■ TASK GOAL ■
Look through the data below for the line with "migration of cancer cells. Produced as", and transcribe it exactly together with each line after it up to and including the line with "best characterized receptors". Give nothing else.

■ RECORD EXCERPTS ■
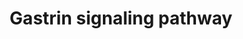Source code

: ---
annotations:
- id: PW:0000465
  parent: signaling pathway
  type: Pathway Ontology
  value: hormone signaling pathway
- id: PW:0000467
  parent: signaling pathway
  type: Pathway Ontology
  value: peptide and protein hormone signaling pathway
- id: CL:0000509
  parent: native cell
  type: Cell Type Ontology
  value: gastrin secreting cell
authors:
- Subbannayya
- Khanspers
- DeSl
- Eweitz
description: 'Gastrin is a peptide hormone which is involved in the process of gastric
  acid secretion. Gastrin release is induced by the gastrin-releasing peptide, a neurotransmitter
  acting on its basolateral receptor in G-cells. Gastrin is then translocated to the
  oxyntic mucosa in an endocrine manner where it binds to its receptor CCKBR in parietal
  and enterochromaffin-like (ECL) cells. This interaction stimulates secretion of
  gastric acid by parietal cells and release of histamine by ECL cells. Histamine
  reaches parietal cells through paracrine diffusion where it binds H2 receptors and
  induces gastric acid secretion. Gastrin has been reported to stimulate proliferation
  of gastric mucosal cells,maturation of parietal cells and enterochromaffin-like
  (ECL) cells, and promote islet differentiation in the pancreas. Gastrin is also
  known to stimulate the proliferation, invasion, and migration of cancer cells. Produced
  as preprogastrin of 101 amino acids by the human G-cells of the antrum of stomach,
  it is sequentially cleaved to first yield progastrin and then 35-amino acid gastrin-34-Gly
  or an 18-amino acid gastrin-17-Gly that are often amidated.  CCKAR and CCKBR cholecystokinin
  receptors belonging to the family of G-protein coupled receptors, are the best characterized
  receptors of Gastrin. CCKBR has high affinity for gastrin and their carboxyl amidated
  analogues, while the CCKAR has been reported to have negligible affinity. Gq-alpha
  had been the major identified G-alpha subunit involved in gastrin signaling. Gastrin
  induces the activation of Gq-alpha and regulates the levels of IP3 and DAG through
  PLC-gamma1 mediated hydrolysis of PIP2. SRC has also been shown to be involved in
  this regulation. SRC kinase is also involved in the activation of classical RAS/MEK/ERK
  and PI3K/AKT pathways through IRS1-mediated recruitment of GRB2/SHC1/SOS complex
  and regulatory subunits of PI3Ks, respectively. PI3K pathway activation by SRC also
  involves the formation of SRC-FAK complexes. Gastrin induced MEK/ERK pathway is
  also reported to be mediated through PKCs. Gastrins have also been reported to regulate
  the activation of Rho, Rac and Cdc42 pathways. Recently, Liu and Jose 2013 have
  reported the regulation of MTOR and sodium-hydrogen exchanger 3 activities through
  a PI3K/PKC-dependent but AKT-independent pathway. Both p38MAPK and JNKs are also
  reported to be involved in gastrin signaling. PKAs as well as PKCs are involved
  in the regulation of p38MAPK activation whereas JNK activation has been shown to
  be mediated by MAP3K11 (MLK3). Gastrin induces the activation of eNOS and thereby
  nitric oxide production in ERK1/2, AKT, and p38MAPK dependent manner. Another major
  pathway involved in gastrin induced cell proliferation and migration is the beta-catenin/TCF-4
  pathway. JAK-STAT pathway has also been shown to be involved in gastrin signaling.
  Interestingly, JAK2 activation has been identified to be also involved in activation
  of PI3K pathway.  Apart from CCKAR and CCKBR, recently gastrin has also been shown
  to bind to Annexin A2 to mediate their effects. Thus far, gastrin induced activation
  of NFKBs, ERKs and p38MAPK have been reported to be mediated by both CCK receptor(s)
  as well as Annexin A2 in multiple cells/cell types. Visit: http://www.netpath.org/netslim/Gastrin_pathway.html'
last-edited: 2021-05-07
organisms:
- Homo sapiens
redirect_from:
- /index.php/Pathway:WP4659
- /instance/WP4659
revision: null
schema-jsonld:
- '@context': https://schema.org/
  '@id': https://wikipathways.github.io/pathways/WP4659.html
  '@type': Dataset
  creator:
    '@type': Organization
    name: WikiPathways
  description: 'Gastrin is a peptide hormone which is involved in the process of gastric
    acid secretion. Gastrin release is induced by the gastrin-releasing peptide, a
    neurotransmitter acting on its basolateral receptor in G-cells. Gastrin is then
    translocated to the oxyntic mucosa in an endocrine manner where it binds to its
    receptor CCKBR in parietal and enterochromaffin-like (ECL) cells. This interaction
    stimulates secretion of gastric acid by parietal cells and release of histamine
    by ECL cells. Histamine reaches parietal cells through paracrine diffusion where
    it binds H2 receptors and induces gastric acid secretion. Gastrin has been reported
    to stimulate proliferation of gastric mucosal cells,maturation of parietal cells
    and enterochromaffin-like (ECL) cells, and promote islet differentiation in the
    pancreas. Gastrin is also known to stimulate the proliferation, invasion, and
    migration of cancer cells. Produced as preprogastrin of 101 amino acids by the
    human G-cells of the antrum of stomach, it is sequentially cleaved to first yield
    progastrin and then 35-amino acid gastrin-34-Gly or an 18-amino acid gastrin-17-Gly
    that are often amidated.  CCKAR and CCKBR cholecystokinin receptors belonging
    to the family of G-protein coupled receptors, are the best characterized receptors
    of Gastrin. CCKBR has high affinity for gastrin and their carboxyl amidated analogues,
    while the CCKAR has been reported to have negligible affinity. Gq-alpha had been
    the major identified G-alpha subunit involved in gastrin signaling. Gastrin induces
    the activation of Gq-alpha and regulates the levels of IP3 and DAG through PLC-gamma1
    mediated hydrolysis of PIP2. SRC has also been shown to be involved in this regulation.
    SRC kinase is also involved in the activation of classical RAS/MEK/ERK and PI3K/AKT
    pathways through IRS1-mediated recruitment of GRB2/SHC1/SOS complex and regulatory
    subunits of PI3Ks, respectively. PI3K pathway activation by SRC also involves
    the formation of SRC-FAK complexes. Gastrin induced MEK/ERK pathway is also reported
    to be mediated through PKCs. Gastrins have also been reported to regulate the
    activation of Rho, Rac and Cdc42 pathways. Recently, Liu and Jose 2013 have reported
    the regulation of MTOR and sodium-hydrogen exchanger 3 activities through a PI3K/PKC-dependent
    but AKT-independent pathway. Both p38MAPK and JNKs are also reported to be involved
    in gastrin signaling. PKAs as well as PKCs are involved in the regulation of p38MAPK
    activation whereas JNK activation has been shown to be mediated by MAP3K11 (MLK3).
    Gastrin induces the activation of eNOS and thereby nitric oxide production in
    ERK1/2, AKT, and p38MAPK dependent manner. Another major pathway involved in gastrin
    induced cell proliferation and migration is the beta-catenin/TCF-4 pathway. JAK-STAT
    pathway has also been shown to be involved in gastrin signaling. Interestingly,
    JAK2 activation has been identified to be also involved in activation of PI3K
    pathway.  Apart from CCKAR and CCKBR, recently gastrin has also been shown to
    bind to Annexin A2 to mediate their effects. Thus far, gastrin induced activation
    of NFKBs, ERKs and p38MAPK have been reported to be mediated by both CCK receptor(s)
    as well as Annexin A2 in multiple cells/cell types. Visit: http://www.netpath.org/netslim/Gastrin_pathway.html'
  keywords:
  - AKT1
  - ANXA2
  - ARHGEF28
  - ARRB1
  - ARRB2
  - ATF2
  - BAD
  - BCAR1
  - BCL2L1
  - BIRC2
  - BIRC3
  - BIRC5
  - BMP2
  - CASP3
  - CCKBR
  - CCND1
  - CD44
  - CDC42
  - CDH1
  - CDKN1A
  - CDKN1B
  - CDKN2A
  - CHGA
  - CHUK
  - CLDN1
  - CREB1
  - CRK
  - CTNNB1
  - EGFR
  - EGR1
  - EIF4EBP1
  - ELAVL1
  - ELK1
  - FOS
  - FOXO1
  - FOXO3
  - FYN
  - GAST
  - GNAQ
  - GRB2
  - GSK3B
  - Gast-17
  - Gast-17-Gly
  - Gast-34
  - Gast-34-Gly
  - HDAC7
  - HDC
  - HRAS
  - IKBKB
  - IL2
  - IL8
  - IRS1
  - ITGB1
  - JAG1
  - JAK2
  - JUN
  - KAT5
  - KIT
  - KLF4
  - KRAS
  - LAMTOR3
  - MAP2K1
  - MAP3K11
  - MAPK1
  - MAPK14
  - MAPK3
  - MAPK8
  - MAPK9
  - MEF2B
  - MEF2C
  - MEF2D
  - MMP7
  - MTOR
  - MYC
  - NFKB1
  - NFKBIA
  - NOS3
  - PAK1
  - PIK3CA
  - PIK3R1
  - PIK3R2
  - PIK3R3
  - PLCG1
  - PPARG
  - PRKACA
  - PRKCA
  - PRKCD
  - PRKCE
  - PRKCH
  - PRKCQ
  - PRKD1
  - PRKD2
  - PTGS2
  - PTK2
  - PTPN11
  - PXN
  - Progastrin
  - Protein
  - RAC1
  - RAF1
  - RELA
  - RHOA
  - RHOB
  - RHOD
  - ROCK1
  - RPS6
  - RPS6KB1
  - SERPINB2
  - SERPINE1
  - SHC1
  - SLC9A1
  - SLC9A3
  - SOS1
  - SP1
  - SRC
  - STAT3
  - TCF4
  - TFF2
  - TJP1
  - VEGFA
  - YES1
  license: CC0
  name: Gastrin signaling pathway
seo: CreativeWork
title: Gastrin signaling pathway
wpid: WP4659
---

■ SOLUTION ■
    migration of cancer cells. Produced as preprogastrin of 101 amino acids by the
    human G-cells of the antrum of stomach, it is sequentially cleaved to first yield
    progastrin and then 35-amino acid gastrin-34-Gly or an 18-amino acid gastrin-17-Gly
    that are often amidated.  CCKAR and CCKBR cholecystokinin receptors belonging
    to the family of G-protein coupled receptors, are the best characterized receptors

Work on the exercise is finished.